Wie steht es um die Zukunft des Euro?
17.10.2017
Prof. Dr. Hans Peter Grüner, Prof. Dr. Michael Wohlgemuth und Felix W. Zulauf (v. li. n. re) beim 2. Feri Sciene Talk / Foto: © FERI
Der "2. FERI Science Talk" beschäftigte sich mit der Zukunft des Euro. Dabei zeigten sich die Diskussionsteilnehmer nur wenig optimistisch.
Mit dem Euro sollte einst die europäische Integration vorangetrieben werden. Doch die Gemeinschaftswährung hat auch ihre Schattenseiten: Eine Staatsschuldenkrise ist längst kein nationales, sondern ein europäisches Problem.

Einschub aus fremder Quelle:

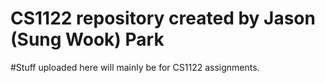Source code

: # CS1122 repository created by Jason (Sung Wook) Park

#Stuff uploaded here will mainly be for CS1122 assignments.
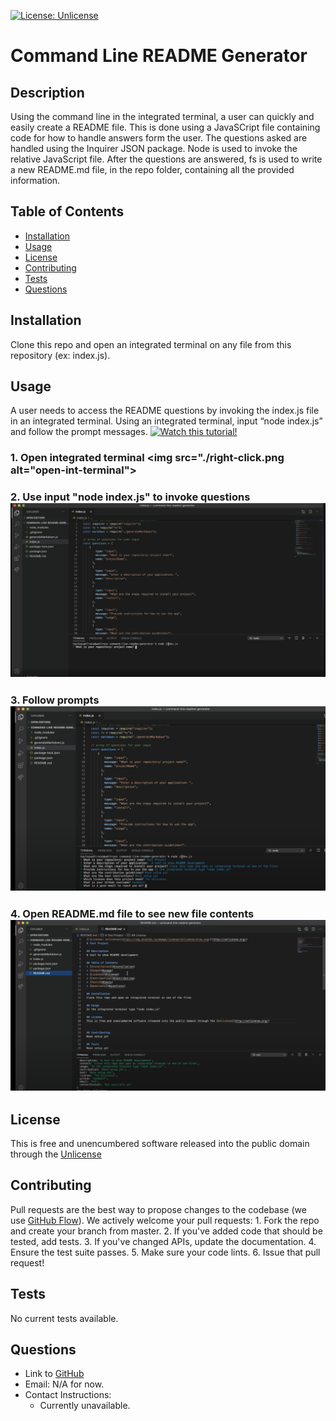 [![License: Unlicense](https://img.shields.io/badge/license-Unlicense-blue.svg)](http://unlicense.org/)
# Command Line README Generator

## Description
Using the command line in the integrated terminal, a user can quickly and easily create a README file. This is done using a JavaSCript file containing code for how to handle answers form the user. The questions asked are handled using the Inquirer JSON package. Node is used to invoke the relative JavaScript file. After the questions are answered, fs is used to write a new README.md file, in the repo folder, containing all the provided information.

## Table of Contents
* [Installation](#installation)
* [Usage](#usage)
* [License](#license)
* [Contributing](#contributing)
* [Tests](#tests)
* [Questions](#questions)

## Installation
Clone this repo and open an integrated terminal on any file from this repository (ex: index.js).

## Usage
A user needs to access the README questions by invoking the index.js file in an integrated terminal. Using an integrated terminal, input “node index.js” and follow the prompt messages.
[![Watch this tutorial!]("./tutorial.png")](https://drive.google.com/file/d/1jpFTixqfSgUBDUg5ImpLKwr_IeDEGYX0/view)
### 1. Open integrated terminal <img src="./right-click.png alt="open-int-terminal">
### 2. Use input "node index.js" to invoke questions <img src="./int-term.png" alt="node">
### 3. Follow prompts <img src="./prompts.png" alt="prompts">
### 4. Open README.md file to see new file contents <img src="./final.png" alt="readme-preview">

## License
This is free and unencumbered software released into the public domain through the [Unlicense](http://unlicense.org/)


## Contributing
Pull requests are the best way to propose changes to the codebase (we use [GitHub Flow](https://guides.github.com/introduction/flow/index.html)). We actively welcome your pull requests: 1. Fork the repo and create your branch from master. 2. If you've added code that should be tested, add tests. 3. If you've changed APIs, update the documentation. 4. Ensure the test suite passes. 5. Make sure your code lints. 6. Issue that pull request!

## Tests
No current tests available.

## Questions 
* Link to [GitHub](https://github.com/HayWah27)
* Email: N/A for now.
* Contact Instructions: 
  * Currently unavailable.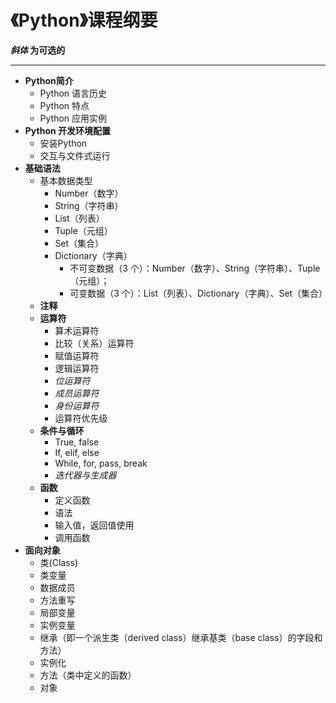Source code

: 《Python》课程纲要
===

***斜体* 为可选的** 
***

* **Python简介**
  * Python 语言历史
  * Python 特点
  * Python 应用实例
* **Python 开发环境配置**
  * 安装Python
  * 交互与文件式运行
* **基础语法**
  * 基本数据类型
    * Number（数字）
    * String（字符串）
    * List（列表）
    * Tuple（元组）
    * Set（集合）
    * Dictionary（字典）
      * 不可变数据（3 个）：Number（数字）、String（字符串）、Tuple（元组）；
      * 可变数据（3 个）：List（列表）、Dictionary（字典）、Set（集合）
  * **注释**
  * **运算符**
    * 算术运算符
    * 比较（关系）运算符
    * 赋值运算符
    * 逻辑运算符
    * *位运算符*
    * *成员运算符*
    * *身份运算符*
    * 运算符优先级
  * **条件与循环**
    * True, false
    * If, elif, else
    * While, for, pass, break
    * *迭代器与生成器*
  * **函数**
    * 定义函数
    * 语法
    * 输入值，返回值使用
    * 调用函数
* **面向对象**
  * 类(Class)
  * 类变量
  * 数据成员
  * 方法重写
  * 局部变量
  * 实例变量
  * 继承（即一个派生类（derived class）继承基类（base class）的字段和方法）
  * 实例化
  * 方法（类中定义的函数）
  * 对象
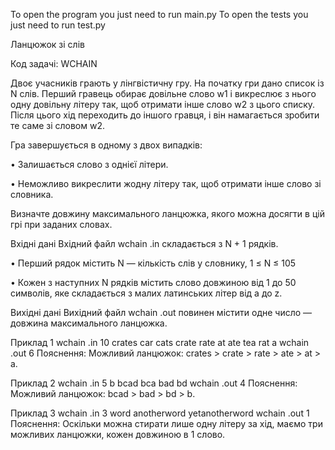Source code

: To open the program you just need to run main.py
To open the tests you just need to run test.py

Ланцюжок зi слiв

Код задачi: WCHAIN

Двоє учасникiв грають у лiнгвiстичну гру. На початку гри дано список iз N слiв. Перший гравець обирає довiльне слово w1 i викреслює з нього одну довiльну лiтеру так, щоб отримати iнше слово w2 з цього списку. Пiсля цього хiд переходить до iншого гравця, i вiн намагається зробити те саме зi словом w2.

Гра завершується в одному з двох випадкiв:

• Залишається слово з однiєї лiтери.

• Неможливо викреслити жодну лiтеру так, щоб отримати iнше слово зi словника.

Визначте довжину максимального ланцюжка, якого можна досягти в цiй грi при заданих словах.

Вхiднi данi Вхiдний файл wchain .in складається з N + 1 рядкiв.

• Перший рядок мiстить N — кiлькiсть слiв у словнику, 1 ≤ N ≤ 105

• Кожен з наступних N рядкiв мiстить слово довжиною вiд 1 до 50 символiв, яке складається з малих латинських лiтер вiд a до z.

Вихiднi данi Вихiдний файл wchain .out повинен мiстити одне число — довжина максимального ланцюжка.

Приклад 1 wchain .in 10 crates car cats crate rate at ate tea rat a wchain .out 6 Пояснення: Можливий ланцюжок: crates > crate > rate > ate > at > a.

Приклад 2 wchain .in 5 b bcad bca bad bd wchain .out 4 Пояснення: Можливий ланцюжок: bcad > bad > bd > b.

Приклад 3 wchain .in 3 word anotherword yetanotherword wchain .out 1 Пояснення: Оскiльки можна стирати лише одну лiтеру за хiд, маємо три можливих ланцюжки, кожен довжиною в 1 слово.
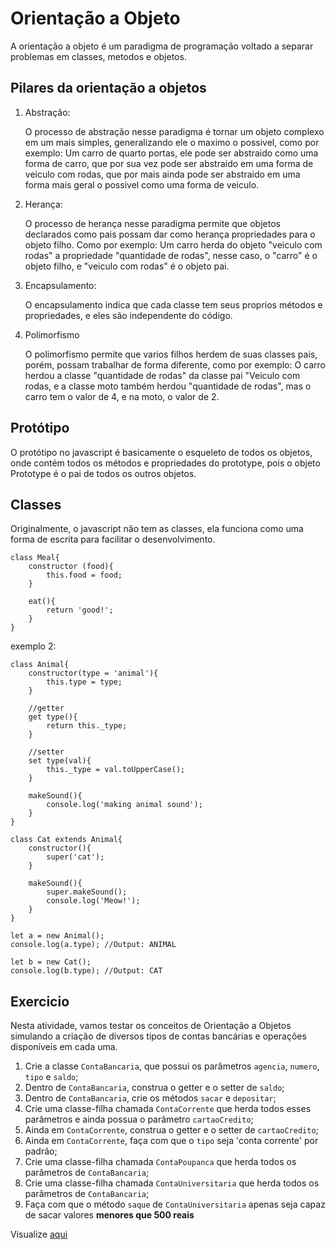 # Orientação a Objeto

A orientação a objeto é um paradigma de programação voltado a separar problemas em classes, metodos e objetos.

## Pilares da orientação a objetos


1. Abstração:

    O processo de abstração nesse paradigma é tornar um objeto complexo em um mais simples, generalizando ele o maximo o possivel, como por exemplo: Um carro de quarto portas, ele pode ser abstraido como uma forma de carro, que por sua vez pode ser abstraido em uma forma de veiculo com rodas, que por mais ainda pode ser abstraido em uma forma mais geral o possivel como uma forma de veiculo.

2. Herança:
    
    O processo de herança nesse paradigma permite que objetos declarados como pais possam dar como herança propriedades para o objeto filho. Como por exemplo: Um carro herda do objeto "veiculo com rodas" a propriedade "quantidade de rodas", nesse caso, o "carro" é o objeto filho, e "veiculo com rodas" é o objeto pai.

3. Encapsulamento:

    O encapsulamento indica que cada classe tem seus proprios métodos e propriedades, e eles são independente do código.

4. Polimorfismo

    O polimorfismo permite que varios filhos herdem de suas classes pais, porém, possam trabalhar de forma diferente, como por exemplo: O carro herdou a classe "quantidade de rodas" da classe pai "Veiculo com rodas, e a classe moto também herdou "quantidade de rodas", mas o carro tem o valor de 4, e na moto, o valor de 2.

## Protótipo

O protótipo no javascript é basicamente o esqueleto de todos os objetos, onde contém todos os métodos e propriedades do prototype, pois o objeto Prototype é o pai de todos os outros objetos.

## Classes

Originalmente, o javascript não tem as classes, ela funciona como uma forma de escrita para facilitar o desenvolvimento.

    class Meal{
        constructor (food){
            this.food = food;
        }

        eat(){
            return 'good!';
        }
    }

exemplo 2:

    class Animal{
        constructor(type = 'animal'){
            this.type = type;
        }

        //getter
        get type(){
            return this._type;
        }

        //setter
        set type(val){
            this._type = val.toUpperCase();
        }

        makeSound(){
            console.log('making animal sound');
        }
    }

    class Cat extends Animal{
        constructor(){
            super('cat');
        }

        makeSound(){
            super.makeSound();
            console.log('Meow!');
        }
    }

    let a = new Animal();
    console.log(a.type); //Output: ANIMAL

    let b = new Cat();
    console.log(b.type); //Output: CAT

## Exercicio

Nesta atividade, vamos testar os conceitos de Orientação a Objetos simulando a criação de diversos tipos de contas bancárias e operações disponíveis em cada uma.

1. Crie a classe `ContaBancaria`, que possui os parâmetros `agencia`, `numero`, `tipo` e `saldo`;
2. Dentro de `ContaBancaria`, construa o getter e o setter de `saldo`;
3. Dentro de `ContaBancaria`, crie os métodos `sacar` e `depositar`;
4. Crie uma classe-filha chamada `ContaCorrente` que herda todos esses parâmetros e ainda possua o parâmetro `cartaoCredito`;
5. Ainda em `ContaCorrente`, construa o getter e o setter de `cartaoCredito`;
6. Ainda em `ContaCorrente`, faça com que o `tipo` seja 'conta corrente' por padrão;
7. Crie uma classe-filha chamada `ContaPoupanca` que herda todos os parâmetros de `ContaBancaria`;
8. Crie uma classe-filha chamada `ContaUniversitaria` que herda todos os parâmetros de `ContaBancaria`;
9. Faça com que o método `saque` de `ContaUniversitaria` apenas seja capaz de sacar valores **menores que 500 reais**

Visualize [aqui](js/exercicio.js)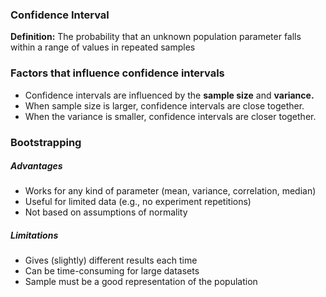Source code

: ### Confidence Interval

**Definition:** The probability that an unknown population parameter falls within a range of values in repeated samples

### Factors that influence confidence intervals

-   Confidence intervals are influenced by the **sample size** and **variance.**
-   When sample size is larger, confidence intervals are close together.
-   When the variance is smaller, confidence intervals are closer together.

### Bootstrapping

##### Advantages

-   Works for any kind of parameter (mean, variance, correlation, median)
-   Useful for limited data (e.g., no experiment repetitions)
-   Not based on assumptions of normality

##### Limitations

-   Gives (slightly) different results each time
-   Can be time-consuming for large datasets
-   Sample must be a good representation of the population
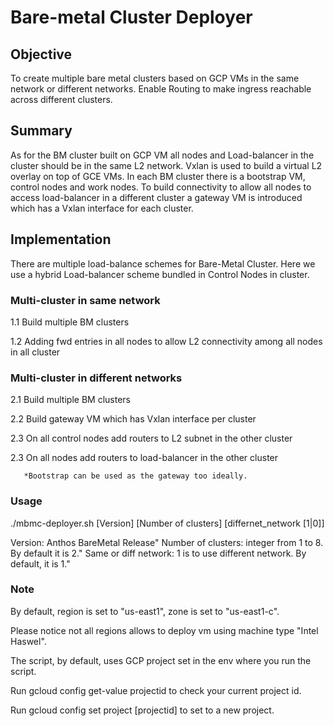 # Bare-metal  Cluster Deployer
## Objective

To create multiple bare metal clusters based on GCP VMs in the same network or different networks. Enable Routing to make ingress reachable across different clusters.

## Summary
As for the BM cluster built on GCP VM all nodes and Load-balancer in the cluster should be in the same L2 network. Vxlan is used to build a virtual L2 overlay on top of GCE VMs.
In each BM cluster there is a bootstrap VM, control nodes and work nodes. To build connectivity to allow all nodes to access load-balancer in a different cluster a gateway VM is introduced which has a Vxlan interface for each cluster. 

## Implementation

There are multiple load-balance schemes for Bare-Metal Cluster. Here we use a hybrid Load-balancer scheme bundled in Control Nodes in cluster.

### Multi-cluster in same network

   1.1 Build multiple BM clusters
   
   1.2 Adding fwd entries in all nodes to allow L2 connectivity among all nodes in all cluster

### Multi-cluster in different networks

   2.1 Build multiple BM clusters
  
   2.2 Build gateway VM which has Vxlan interface per cluster
  
   2.3 On all control nodes add routers to L2 subnet in the other cluster
  
   2.3 On all nodes add routers to load-balancer in the other cluster
   
       *Bootstrap can be used as the gateway too ideally. 
       
### Usage

./mbmc-deployer.sh [Version] [Number of clusters] [differnet_network [1|0]]

 Version: Anthos BareMetal Release"
 Number of clusters: integer from 1 to 8. By default it is 2."
 Same or diff network: 1 is to use different network. By default, it is 1."

### Note

By default, region is set to \"us-east1\", zone is set to \"us-east1-c\".

Please notice not all regions allows to deploy vm using machine type \"Intel Haswel\".

The script, by default, uses GCP project set in the env where you run the script.

Run gcloud config get-value projectid to check your current project id.

Run gcloud config set project [projectid] to set to a new project.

Ein Ausstieg aus dem Euro ist längst zum zentralen Thema zahlreicher Parteien in ganz Europa geworden. Wie sieht also die Zukunft des Euro aus? Darüber sprachen namhafte Europa-Experten beim „2. FERI Science Talk“, ausgerichtet vom FERI Cognitive Finance Institute in Bad Homburg.
„Eine wirklich stabile Währungsunion bleibt wohl ein Traum“, sagt Dr. Heinz-Werner Rapp, Leiter des FERI Cognitive Finance Institute. Die Idee eines vereinten Wirtschaftsraums mit einem stabilen Euro stehe aktuell wie nie zuvor auf der Kippe – auch aufgrund der neuen Vorstöße von Frankreichs Präsident Emmanuel Macron. Zwar präsentiere die EU-Kommission immer wieder neue Reformideen, diese seien jedoch realitätsfern oder schlicht weltfremd. „Einen wirklich guten Plan für die Zukunft der Währungsunion gibt es nicht“, so Rapp. Besonders bedrohlich erscheine das Problem der sogenannten TARGET-Salden. Diese seien - auch durch die Politik der EZB -erneut stark angestiegen. Aus Sicht der stabilen Euro-Länder, darunter Deutschland, repräsentiere dies zukünftig enormes politisches Erpressungspotential. Ob es Politikern gelingt, die Währungsunion künftig wieder auf eine stabile Basis zu bringen, sei mehr als fraglich. Realistische Szenarien seien deshalb eine fragile „Transferunion“, eine Spaltung mit möglichen Austritten einzelner Länder oder auch der komplette Zerfall der Währungsunion.
Euro als „größter Fehler“
„Der größte Fehler in Europa war die Einführung des Euro“, betont Felix W. Zulauf. „Man hat Europa damit etwas aufgezwungen, das angesichts der unterschiedlichen strukturellen Ausgangslagen in den Ländern wirtschaftlicher Unsinn ist“. Für den Schweizer Anlagestrategen und Vermögensverwalter ist die Einheitswährung sogar Wegbereiter für Zentralismus und damit letztlich Sozialismus.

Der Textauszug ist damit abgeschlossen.